**** LISTED RECORDS

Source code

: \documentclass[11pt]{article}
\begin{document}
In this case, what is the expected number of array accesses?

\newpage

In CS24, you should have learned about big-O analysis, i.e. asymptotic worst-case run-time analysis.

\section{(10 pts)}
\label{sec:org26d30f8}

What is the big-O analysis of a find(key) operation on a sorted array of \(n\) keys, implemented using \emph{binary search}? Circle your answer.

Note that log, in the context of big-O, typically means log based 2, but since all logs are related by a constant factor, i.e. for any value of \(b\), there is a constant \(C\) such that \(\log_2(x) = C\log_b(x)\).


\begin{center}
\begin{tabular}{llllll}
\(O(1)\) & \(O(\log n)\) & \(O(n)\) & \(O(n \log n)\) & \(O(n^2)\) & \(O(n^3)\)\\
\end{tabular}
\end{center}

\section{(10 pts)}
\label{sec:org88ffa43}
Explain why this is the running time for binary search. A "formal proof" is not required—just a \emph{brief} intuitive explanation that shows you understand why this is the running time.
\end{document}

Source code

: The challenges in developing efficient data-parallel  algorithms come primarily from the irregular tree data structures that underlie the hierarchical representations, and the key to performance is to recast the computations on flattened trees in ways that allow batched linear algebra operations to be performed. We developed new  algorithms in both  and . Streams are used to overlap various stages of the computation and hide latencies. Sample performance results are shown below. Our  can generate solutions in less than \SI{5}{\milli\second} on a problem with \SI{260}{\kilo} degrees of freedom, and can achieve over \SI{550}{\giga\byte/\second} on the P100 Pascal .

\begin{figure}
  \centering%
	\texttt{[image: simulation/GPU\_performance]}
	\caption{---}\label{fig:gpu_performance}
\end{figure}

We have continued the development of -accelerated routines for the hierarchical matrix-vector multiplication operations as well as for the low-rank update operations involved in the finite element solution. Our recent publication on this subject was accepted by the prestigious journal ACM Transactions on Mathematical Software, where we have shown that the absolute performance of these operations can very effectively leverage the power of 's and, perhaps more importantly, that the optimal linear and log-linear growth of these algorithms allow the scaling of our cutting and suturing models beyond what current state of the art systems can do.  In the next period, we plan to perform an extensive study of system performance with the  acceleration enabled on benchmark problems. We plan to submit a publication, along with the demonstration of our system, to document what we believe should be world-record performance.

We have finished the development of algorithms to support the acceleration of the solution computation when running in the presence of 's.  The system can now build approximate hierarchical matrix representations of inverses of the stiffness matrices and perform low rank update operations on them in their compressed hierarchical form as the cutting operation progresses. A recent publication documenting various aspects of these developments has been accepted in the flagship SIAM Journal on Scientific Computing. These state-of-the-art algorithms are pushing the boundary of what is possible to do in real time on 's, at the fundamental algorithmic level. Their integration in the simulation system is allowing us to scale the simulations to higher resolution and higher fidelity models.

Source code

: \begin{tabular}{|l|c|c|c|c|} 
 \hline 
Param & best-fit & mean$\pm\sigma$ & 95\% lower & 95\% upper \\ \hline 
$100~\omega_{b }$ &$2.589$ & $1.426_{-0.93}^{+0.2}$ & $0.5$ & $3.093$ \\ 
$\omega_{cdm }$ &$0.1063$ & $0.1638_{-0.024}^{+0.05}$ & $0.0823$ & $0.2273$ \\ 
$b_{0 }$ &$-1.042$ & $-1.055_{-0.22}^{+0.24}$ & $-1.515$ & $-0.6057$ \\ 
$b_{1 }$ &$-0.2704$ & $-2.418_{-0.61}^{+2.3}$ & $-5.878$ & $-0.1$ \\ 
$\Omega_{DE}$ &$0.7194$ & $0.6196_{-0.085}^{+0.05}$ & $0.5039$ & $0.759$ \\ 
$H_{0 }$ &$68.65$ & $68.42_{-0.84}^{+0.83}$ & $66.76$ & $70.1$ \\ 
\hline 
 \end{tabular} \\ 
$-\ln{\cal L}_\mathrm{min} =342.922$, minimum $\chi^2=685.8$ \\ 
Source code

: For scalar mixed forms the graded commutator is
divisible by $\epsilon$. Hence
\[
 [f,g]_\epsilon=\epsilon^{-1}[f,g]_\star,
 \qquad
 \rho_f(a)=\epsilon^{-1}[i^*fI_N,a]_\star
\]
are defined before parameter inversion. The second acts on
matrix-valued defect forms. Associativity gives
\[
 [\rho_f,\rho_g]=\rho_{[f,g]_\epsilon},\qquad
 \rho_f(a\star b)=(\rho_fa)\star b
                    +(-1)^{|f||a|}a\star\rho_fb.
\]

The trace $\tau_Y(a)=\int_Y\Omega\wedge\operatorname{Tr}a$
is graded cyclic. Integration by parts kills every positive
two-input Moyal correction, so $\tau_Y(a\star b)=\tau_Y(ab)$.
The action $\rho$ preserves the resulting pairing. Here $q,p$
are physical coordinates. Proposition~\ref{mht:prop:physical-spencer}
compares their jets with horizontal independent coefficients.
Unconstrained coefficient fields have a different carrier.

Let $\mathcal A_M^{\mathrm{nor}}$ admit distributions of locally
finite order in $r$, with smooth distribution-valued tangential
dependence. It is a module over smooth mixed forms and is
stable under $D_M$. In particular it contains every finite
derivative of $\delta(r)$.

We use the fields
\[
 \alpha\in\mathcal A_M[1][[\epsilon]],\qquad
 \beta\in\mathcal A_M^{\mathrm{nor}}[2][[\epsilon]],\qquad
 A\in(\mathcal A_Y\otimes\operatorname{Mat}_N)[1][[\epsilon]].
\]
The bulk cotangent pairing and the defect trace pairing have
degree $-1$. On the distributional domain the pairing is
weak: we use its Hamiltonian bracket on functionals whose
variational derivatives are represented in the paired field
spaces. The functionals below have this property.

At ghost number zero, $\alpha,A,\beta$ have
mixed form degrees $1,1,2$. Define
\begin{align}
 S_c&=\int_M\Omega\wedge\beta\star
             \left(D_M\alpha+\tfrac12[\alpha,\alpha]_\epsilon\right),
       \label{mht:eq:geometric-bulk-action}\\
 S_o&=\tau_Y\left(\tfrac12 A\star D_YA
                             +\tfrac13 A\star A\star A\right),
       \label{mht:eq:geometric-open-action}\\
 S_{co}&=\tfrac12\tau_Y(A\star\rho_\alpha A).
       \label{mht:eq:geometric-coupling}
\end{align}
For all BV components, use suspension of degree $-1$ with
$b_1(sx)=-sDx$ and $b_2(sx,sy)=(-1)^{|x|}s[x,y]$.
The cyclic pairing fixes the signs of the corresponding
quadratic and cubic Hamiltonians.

********

## WORK REQUEST
Exactly as they stand above, write out the entries.

## OUTPUT BELOW
Source code

: \documentclass[11pt]{article}
\begin{document}
In this case, what is the expected number of array accesses?

\newpage

In CS24, you should have learned about big-O analysis, i.e. asymptotic worst-case run-time analysis.

\section{(10 pts)}
\label{sec:org26d30f8}

What is the big-O analysis of a find(key) operation on a sorted array of \(n\) keys, implemented using \emph{binary search}? Circle your answer.

Note that log, in the context of big-O, typically means log based 2, but since all logs are related by a constant factor, i.e. for any value of \(b\), there is a constant \(C\) such that \(\log_2(x) = C\log_b(x)\).


\begin{center}
\begin{tabular}{llllll}
\(O(1)\) & \(O(\log n)\) & \(O(n)\) & \(O(n \log n)\) & \(O(n^2)\) & \(O(n^3)\)\\
\end{tabular}
\end{center}

\section{(10 pts)}
\label{sec:org88ffa43}
Explain why this is the running time for binary search. A "formal proof" is not required—just a \emph{brief} intuitive explanation that shows you understand why this is the running time.
\end{document}

Source code

: The challenges in developing efficient data-parallel  algorithms come primarily from the irregular tree data structures that underlie the hierarchical representations, and the key to performance is to recast the computations on flattened trees in ways that allow batched linear algebra operations to be performed. We developed new  algorithms in both  and . Streams are used to overlap various stages of the computation and hide latencies. Sample performance results are shown below. Our  can generate solutions in less than \SI{5}{\milli\second} on a problem with \SI{260}{\kilo} degrees of freedom, and can achieve over \SI{550}{\giga\byte/\second} on the P100 Pascal .

\begin{figure}
  \centering%
	\texttt{[image: simulation/GPU\_performance]}
	\caption{---}\label{fig:gpu_performance}
\end{figure}

We have continued the development of -accelerated routines for the hierarchical matrix-vector multiplication operations as well as for the low-rank update operations involved in the finite element solution. Our recent publication on this subject was accepted by the prestigious journal ACM Transactions on Mathematical Software, where we have shown that the absolute performance of these operations can very effectively leverage the power of 's and, perhaps more importantly, that the optimal linear and log-linear growth of these algorithms allow the scaling of our cutting and suturing models beyond what current state of the art systems can do.  In the next period, we plan to perform an extensive study of system performance with the  acceleration enabled on benchmark problems. We plan to submit a publication, along with the demonstration of our system, to document what we believe should be world-record performance.

We have finished the development of algorithms to support the acceleration of the solution computation when running in the presence of 's.  The system can now build approximate hierarchical matrix representations of inverses of the stiffness matrices and perform low rank update operations on them in their compressed hierarchical form as the cutting operation progresses. A recent publication documenting various aspects of these developments has been accepted in the flagship SIAM Journal on Scientific Computing. These state-of-the-art algorithms are pushing the boundary of what is possible to do in real time on 's, at the fundamental algorithmic level. Their integration in the simulation system is allowing us to scale the simulations to higher resolution and higher fidelity models.

Source code

: \begin{tabular}{|l|c|c|c|c|} 
 \hline 
Param & best-fit & mean$\pm\sigma$ & 95\% lower & 95\% upper \\ \hline 
$100~\omega_{b }$ &$2.589$ & $1.426_{-0.93}^{+0.2}$ & $0.5$ & $3.093$ \\ 
$\omega_{cdm }$ &$0.1063$ & $0.1638_{-0.024}^{+0.05}$ & $0.0823$ & $0.2273$ \\ 
$b_{0 }$ &$-1.042$ & $-1.055_{-0.22}^{+0.24}$ & $-1.515$ & $-0.6057$ \\ 
$b_{1 }$ &$-0.2704$ & $-2.418_{-0.61}^{+2.3}$ & $-5.878$ & $-0.1$ \\ 
$\Omega_{DE}$ &$0.7194$ & $0.6196_{-0.085}^{+0.05}$ & $0.5039$ & $0.759$ \\ 
$H_{0 }$ &$68.65$ & $68.42_{-0.84}^{+0.83}$ & $66.76$ & $70.1$ \\ 
\hline 
 \end{tabular} \\ 
$-\ln{\cal L}_\mathrm{min} =342.922$, minimum $\chi^2=685.8$ \\ 
Source code

: For scalar mixed forms the graded commutator is
divisible by $\epsilon$. Hence
\[
 [f,g]_\epsilon=\epsilon^{-1}[f,g]_\star,
 \qquad
 \rho_f(a)=\epsilon^{-1}[i^*fI_N,a]_\star
\]
are defined before parameter inversion. The second acts on
matrix-valued defect forms. Associativity gives
\[
 [\rho_f,\rho_g]=\rho_{[f,g]_\epsilon},\qquad
 \rho_f(a\star b)=(\rho_fa)\star b
                    +(-1)^{|f||a|}a\star\rho_fb.
\]

The trace $\tau_Y(a)=\int_Y\Omega\wedge\operatorname{Tr}a$
is graded cyclic. Integration by parts kills every positive
two-input Moyal correction, so $\tau_Y(a\star b)=\tau_Y(ab)$.
The action $\rho$ preserves the resulting pairing. Here $q,p$
are physical coordinates. Proposition~\ref{mht:prop:physical-spencer}
compares their jets with horizontal independent coefficients.
Unconstrained coefficient fields have a different carrier.

Let $\mathcal A_M^{\mathrm{nor}}$ admit distributions of locally
finite order in $r$, with smooth distribution-valued tangential
dependence. It is a module over smooth mixed forms and is
stable under $D_M$. In particular it contains every finite
derivative of $\delta(r)$.

We use the fields
\[
 \alpha\in\mathcal A_M[1][[\epsilon]],\qquad
 \beta\in\mathcal A_M^{\mathrm{nor}}[2][[\epsilon]],\qquad
 A\in(\mathcal A_Y\otimes\operatorname{Mat}_N)[1][[\epsilon]].
\]
The bulk cotangent pairing and the defect trace pairing have
degree $-1$. On the distributional domain the pairing is
weak: we use its Hamiltonian bracket on functionals whose
variational derivatives are represented in the paired field
spaces. The functionals below have this property.

At ghost number zero, $\alpha,A,\beta$ have
mixed form degrees $1,1,2$. Define
\begin{align}
 S_c&=\int_M\Omega\wedge\beta\star
             \left(D_M\alpha+\tfrac12[\alpha,\alpha]_\epsilon\right),
       \label{mht:eq:geometric-bulk-action}\\
 S_o&=\tau_Y\left(\tfrac12 A\star D_YA
                             +\tfrac13 A\star A\star A\right),
       \label{mht:eq:geometric-open-action}\\
 S_{co}&=\tfrac12\tau_Y(A\star\rho_\alpha A).
       \label{mht:eq:geometric-coupling}
\end{align}
For all BV components, use suspension of degree $-1$ with
$b_1(sx)=-sDx$ and $b_2(sx,sy)=(-1)^{|x|}s[x,y]$.
The cyclic pairing fixes the signs of the corresponding
quadratic and cubic Hamiltonians.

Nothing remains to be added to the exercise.